____ Recorded data

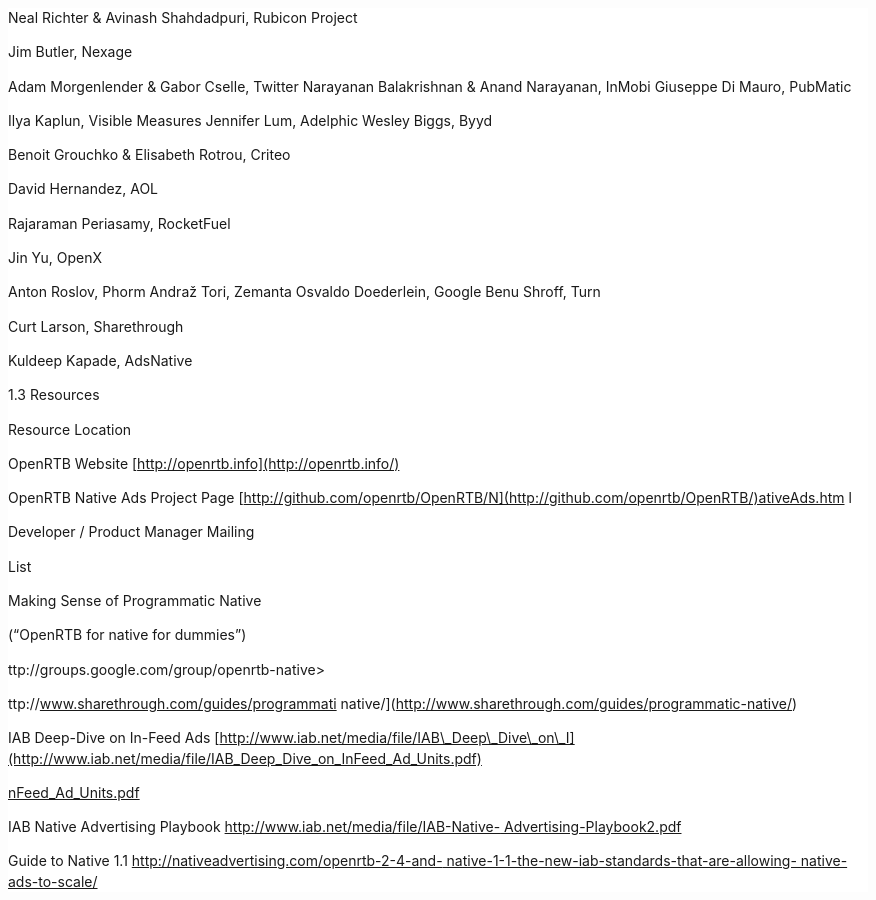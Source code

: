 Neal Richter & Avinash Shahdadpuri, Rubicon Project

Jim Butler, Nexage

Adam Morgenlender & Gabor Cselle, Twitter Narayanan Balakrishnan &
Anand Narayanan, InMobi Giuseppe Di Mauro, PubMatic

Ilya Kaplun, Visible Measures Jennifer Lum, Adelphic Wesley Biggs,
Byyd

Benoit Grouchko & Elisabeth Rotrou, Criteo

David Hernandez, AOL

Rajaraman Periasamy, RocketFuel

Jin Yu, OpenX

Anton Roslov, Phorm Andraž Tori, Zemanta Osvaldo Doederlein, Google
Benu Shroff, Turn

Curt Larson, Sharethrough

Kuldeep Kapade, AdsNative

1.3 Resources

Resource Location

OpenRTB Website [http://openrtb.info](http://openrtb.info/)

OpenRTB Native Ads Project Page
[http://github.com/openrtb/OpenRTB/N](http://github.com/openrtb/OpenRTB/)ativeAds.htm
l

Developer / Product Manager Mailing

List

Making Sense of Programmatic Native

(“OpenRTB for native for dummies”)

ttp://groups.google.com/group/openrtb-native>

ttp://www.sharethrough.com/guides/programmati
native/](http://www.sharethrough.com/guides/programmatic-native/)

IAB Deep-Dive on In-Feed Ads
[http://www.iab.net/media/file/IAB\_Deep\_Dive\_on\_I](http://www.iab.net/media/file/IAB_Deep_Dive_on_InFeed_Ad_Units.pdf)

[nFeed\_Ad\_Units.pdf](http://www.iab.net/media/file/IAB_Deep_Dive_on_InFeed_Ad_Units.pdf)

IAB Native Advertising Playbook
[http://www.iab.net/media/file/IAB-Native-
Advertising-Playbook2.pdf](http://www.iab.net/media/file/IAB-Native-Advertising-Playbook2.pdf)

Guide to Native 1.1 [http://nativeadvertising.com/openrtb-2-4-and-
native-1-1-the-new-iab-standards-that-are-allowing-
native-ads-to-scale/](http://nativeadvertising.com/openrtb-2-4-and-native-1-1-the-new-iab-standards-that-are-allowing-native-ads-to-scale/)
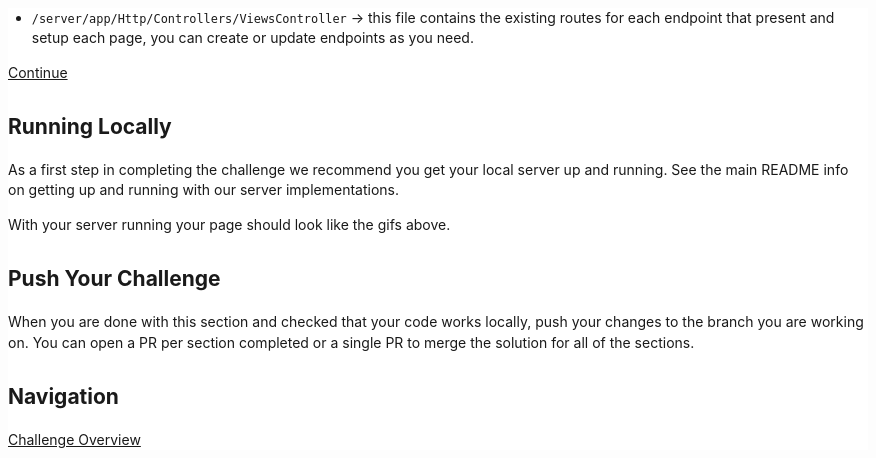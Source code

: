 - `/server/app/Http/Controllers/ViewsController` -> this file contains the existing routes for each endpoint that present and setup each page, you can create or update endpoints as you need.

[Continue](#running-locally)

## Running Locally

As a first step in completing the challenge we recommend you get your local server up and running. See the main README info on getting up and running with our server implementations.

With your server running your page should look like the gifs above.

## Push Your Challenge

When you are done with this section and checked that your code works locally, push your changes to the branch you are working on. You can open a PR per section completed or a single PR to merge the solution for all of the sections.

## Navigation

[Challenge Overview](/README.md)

________

What is needed
Note every line of the records that holds the word "guides", and copy it.

Expected answer
ttp://www.sharethrough.com/guides/programmati
native/](http://www.sharethrough.com/guides/programmatic-native/)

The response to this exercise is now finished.